Fixed some especially horrible style bugs (indentation that is neither
KNF nor fdlibmNF combined with multiple statements per line).


# 153306 11-Dec-2005 bde

Added comments about the magic behind
<cbrt(x) in bits> ~= <x in bits>/3 + BIAS.
Keep the large comments only in the double version as usual.

Fixed some style bugs (mainly grammar and spelling errors in comments).


# 97413 28-May-2002 alfred

Fix formatting, this is hard to explain, so I'll show one example.

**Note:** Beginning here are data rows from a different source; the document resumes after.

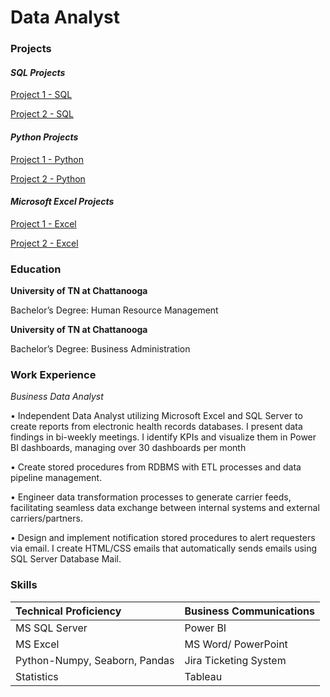 # Data Analyst

### Projects
#### _SQL Projects_
[Project 1 - SQL](https://github.com/ClemonsJarred/DataAnalystPortfolio/blob/main/Vet_SQL.sql) 


[Project 2 - SQL](https://github.com/ClemonsJarred/DataAnalystPortfolio/blob/fa05d0378be3fdbfebe18ddd33f992d1e54b70ae/Game_Sales_SQL.sql)

#### _Python Projects_
[Project 1 - Python](https://github.com/ClemonsJarred/DataAnalystPortfolio/blob/main/diabetes1.ipynb)

[Project 2 - Python](https://github.com/ClemonsJarred/DataAnalystPortfolio/blob/main/hate-crime.ipynb)

#### _Microsoft Excel Projects_
[Project 1 - Excel](https://1drv.ms/x/s!AhEUIU-nD_3qgdNl2IZHRUtwuFct7Q?e=sNbjEf)

[Project 2 - Excel](https://1drv.ms/x/s!AhEUIU-nD_3qgdNc0M04XOTQ3dBiWA?e=CcGHGj)

### Education
**University of TN at Chattanooga**

Bachelor’s Degree: Human Resource Management

**University of TN at Chattanooga**

Bachelor’s Degree: Business Administration

### Work Experience
_Business Data Analyst_

•	Independent Data Analyst utilizing Microsoft Excel and SQL Server to create reports from electronic health records databases. I present data findings in bi-weekly meetings. I identify KPIs and visualize them in Power BI dashboards, managing over 30 dashboards per month

•	Create stored procedures from RDBMS with ETL processes and data pipeline management. 

•	Engineer data transformation processes to generate carrier feeds, facilitating seamless data exchange between internal systems and external carriers/partners.

•	Design and implement notification stored procedures to alert requesters via email. I create HTML/CSS emails that automatically sends emails using SQL Server Database Mail.

### Skills

| Technical Proficiency         | Business Communications  |
|:------------------------------|:-------------------------|
| MS SQL Server                 | Power BI                 | 
| MS Excel                      | MS Word/ PowerPoint      |
| Python-Numpy, Seaborn, Pandas | Jira Ticketing System    | 
| Statistics                    | Tableau                  | 







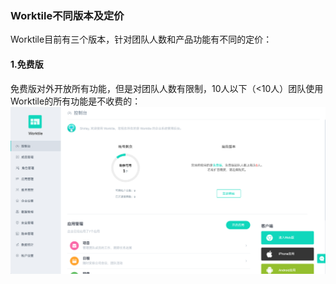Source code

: ### Worktile不同版本及定价
Worktile目前有三个版本，针对团队人数和产品功能有不同的定价：
#### 1.免费版
免费版对外开放所有功能，但是对团队人数有限制，10人以下（<10人）团队使用Worktile的所有功能是不收费的：
![](/assets/1-41.png)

- float ynf(int n, float x) /* wrapper ynf */
+float
+ynf(int n, float x) /* wrapper ynf */

This is because the __STDC__ stuff was indented.

Reviewed by: md5


# 97409 28-May-2002 alfred

Assume __STDC__, remove non-__STDC__ code.

Reviewed by: md5


# 50476 27-Aug-1999 peter

$Id$ -> $FreeBSD$


# 22993 22-Feb-1997 peter

Revert $FreeBSD$ to $Id$


# 21673 14-Jan-1997 jkh

Make the long-awaited change from $Id$ to $FreeBSD$

This will make a number of things easier in the future, as well as (finally!)
avoiding the Id-smashing problem which has plagued developers for so long.

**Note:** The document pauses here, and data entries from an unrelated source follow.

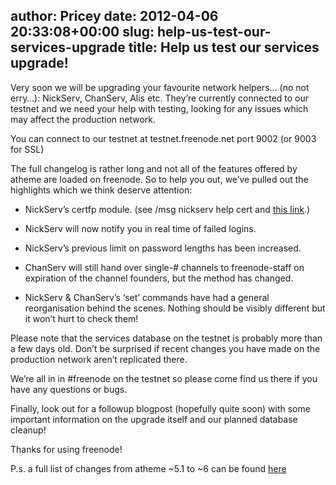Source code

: author: Pricey
date: 2012-04-06 20:33:08+00:00
slug: help-us-test-our-services-upgrade
title: Help us test our services upgrade!
---

Very soon we will be upgrading your favourite network helpers... (no not erry…): NickServ, ChanServ, Alis etc. They’re currently connected to our testnet and we need your help with testing, looking for any issues which may affect the production network.

You can connect to our testnet at testnet.freenode.net port 9002 (or 9003 for SSL)

The full changelog is rather long and not all of the features offered by atheme are loaded on freenode. So to help you out, we’ve pulled out the highlights which we think deserve attention:



	
  * NickServ’s certfp module. (see /msg nickserv help cert and [this link](http://pricechild.blogspot.co.uk/2012/04/identifying-to-freenode-testnet-with.html).)

	
  * NickServ will now notify you in real time of failed logins.

	
  * NickServ’s previous limit on password lengths has been increased.

	
  * ChanServ will still hand over single-# channels to freenode-staff on expiration of the channel founders, but the method has changed.

	
  * NickServ & ChanServ’s ‘set’ commands have had a general reorganisation behind the scenes. Nothing should be visibly different but it won’t hurt to check them!


Please note that the services database on the testnet is probably more than a few days old. Don’t be surprised if recent changes you have made on the production network aren’t replicated there.

We’re all in in #freenode on the testnet so please come find us there if you have any questions or bugs.

Finally, look out for a followup blogpost (hopefully quite soon) with some important information on the upgrade itself and our planned database cleanup!

Thanks for using freenode!

P.s. a full list of changes from atheme ~5.1 to ~6 can be found [here](http://git.atheme.org/release/atheme-6.0/plain/NEWS?id=f834f9d42faba966424768434fcf58363535ce28)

Boy, I'm glad we're not using sup anymore. This update would have been
insane otherwise.


# 8870 30-May-1995 rgrimes

Remove trailing whitespace.


# 2117 19-Aug-1994 jkh

This commit was generated by cvs2svn to compensate for changes in r2116,
which included commits to RCS files with non-trunk default branches.


# 2116 19-Aug-1994 jkh

J.T. Conklin's latest version of the Sun math library.

-- Begin comments from J.T. Conklin:
The most significant improvement is the addition of "float" versions
of the math functions that take float arguments, return floats, and do
all operations in floating point. This doesn't help (performance)
much on the i386, but they are still nice to have.

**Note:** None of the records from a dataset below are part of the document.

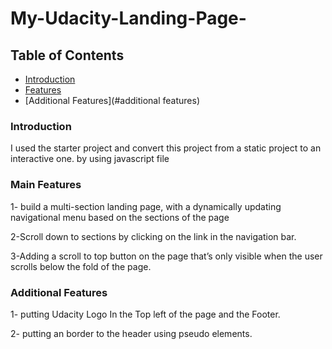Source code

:# My-Udacity-Landing-Page-

## Table of Contents

* [Introduction](#introduction)
* [Features](#features)
* [Additional Features](#additional features)

### Introduction 
I used the starter project and convert this project from a static project to an interactive one. by using javascript file 

### Main Features
1- build a multi-section landing page, with a dynamically updating navigational menu based on the sections of the page

2-Scroll down to sections by clicking on the link in the navigation bar.

3-Adding a scroll to top button on the page that’s only visible when the user scrolls below the fold of the page.

### Additional Features

1- putting Udacity Logo In the Top left of the page and the Footer.

2- putting an border to the header using pseudo elements.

The float versions were orginally done by Cygnus' Ian Taylor when
fdlibm was integrated into the libm we support for embedded systems.
I gave Ian a copy of my libm as a starting point since I had already
fixed a lot of bugs & problems in Sun's original code. After he was
done, I cleaned it up a bit and integrated the changes back into my
libm.
-- End comments

Reviewed by: jkh
Submitted by: jtc